Problem requirements
Beneath this instruction is a listing; write out exactly the line that contains "createLazyPrefetchEntry @ prefetch-cache-utils.ts:322" and each line after it to the last.

Task input

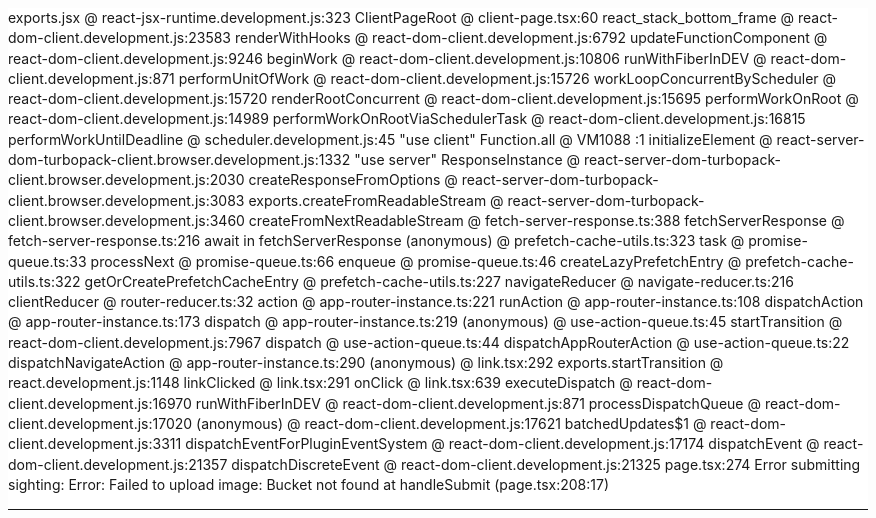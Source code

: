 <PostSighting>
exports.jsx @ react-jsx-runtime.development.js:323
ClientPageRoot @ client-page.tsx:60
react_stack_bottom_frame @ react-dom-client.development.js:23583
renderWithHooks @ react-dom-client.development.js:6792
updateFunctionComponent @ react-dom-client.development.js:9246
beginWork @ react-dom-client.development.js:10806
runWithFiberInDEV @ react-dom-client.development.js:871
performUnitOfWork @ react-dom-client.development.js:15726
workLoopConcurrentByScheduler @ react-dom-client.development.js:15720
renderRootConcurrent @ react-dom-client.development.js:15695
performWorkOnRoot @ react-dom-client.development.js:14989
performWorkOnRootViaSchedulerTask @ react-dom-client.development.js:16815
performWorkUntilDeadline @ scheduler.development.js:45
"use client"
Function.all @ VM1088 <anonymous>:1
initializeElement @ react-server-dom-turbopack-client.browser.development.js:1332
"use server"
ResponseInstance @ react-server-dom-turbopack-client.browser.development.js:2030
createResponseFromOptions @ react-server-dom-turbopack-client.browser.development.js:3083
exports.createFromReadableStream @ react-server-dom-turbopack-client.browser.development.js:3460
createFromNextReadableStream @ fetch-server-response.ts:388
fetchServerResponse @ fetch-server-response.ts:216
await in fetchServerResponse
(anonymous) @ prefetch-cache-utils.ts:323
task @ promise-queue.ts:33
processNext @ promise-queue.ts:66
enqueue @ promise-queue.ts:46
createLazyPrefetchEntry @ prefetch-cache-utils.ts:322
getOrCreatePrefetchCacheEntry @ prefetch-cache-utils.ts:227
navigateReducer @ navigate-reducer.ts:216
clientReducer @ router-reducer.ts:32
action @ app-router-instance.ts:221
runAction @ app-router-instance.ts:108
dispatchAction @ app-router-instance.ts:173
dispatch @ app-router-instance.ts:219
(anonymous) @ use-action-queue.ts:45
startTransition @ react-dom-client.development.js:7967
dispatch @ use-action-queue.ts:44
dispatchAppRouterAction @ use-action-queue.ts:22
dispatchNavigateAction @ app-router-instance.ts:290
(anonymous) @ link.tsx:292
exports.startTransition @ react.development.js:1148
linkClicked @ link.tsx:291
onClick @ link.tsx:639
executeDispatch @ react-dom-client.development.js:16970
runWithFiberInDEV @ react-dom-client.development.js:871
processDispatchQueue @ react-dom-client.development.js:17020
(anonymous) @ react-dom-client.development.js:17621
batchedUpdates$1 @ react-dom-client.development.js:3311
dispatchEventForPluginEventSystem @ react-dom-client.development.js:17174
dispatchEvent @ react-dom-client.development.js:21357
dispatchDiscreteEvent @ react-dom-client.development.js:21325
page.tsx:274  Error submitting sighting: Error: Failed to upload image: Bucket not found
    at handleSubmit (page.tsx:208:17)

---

Your solution
createLazyPrefetchEntry @ prefetch-cache-utils.ts:322
getOrCreatePrefetchCacheEntry @ prefetch-cache-utils.ts:227
navigateReducer @ navigate-reducer.ts:216
clientReducer @ router-reducer.ts:32
action @ app-router-instance.ts:221
runAction @ app-router-instance.ts:108
dispatchAction @ app-router-instance.ts:173
dispatch @ app-router-instance.ts:219
(anonymous) @ use-action-queue.ts:45
startTransition @ react-dom-client.development.js:7967
dispatch @ use-action-queue.ts:44
dispatchAppRouterAction @ use-action-queue.ts:22
dispatchNavigateAction @ app-router-instance.ts:290
(anonymous) @ link.tsx:292
exports.startTransition @ react.development.js:1148
linkClicked @ link.tsx:291
onClick @ link.tsx:639
executeDispatch @ react-dom-client.development.js:16970
runWithFiberInDEV @ react-dom-client.development.js:871
processDispatchQueue @ react-dom-client.development.js:17020
(anonymous) @ react-dom-client.development.js:17621
batchedUpdates$1 @ react-dom-client.development.js:3311
dispatchEventForPluginEventSystem @ react-dom-client.development.js:17174
dispatchEvent @ react-dom-client.development.js:21357
dispatchDiscreteEvent @ react-dom-client.development.js:21325
page.tsx:274  Error submitting sighting: Error: Failed to upload image: Bucket not found
    at handleSubmit (page.tsx:208:17)

---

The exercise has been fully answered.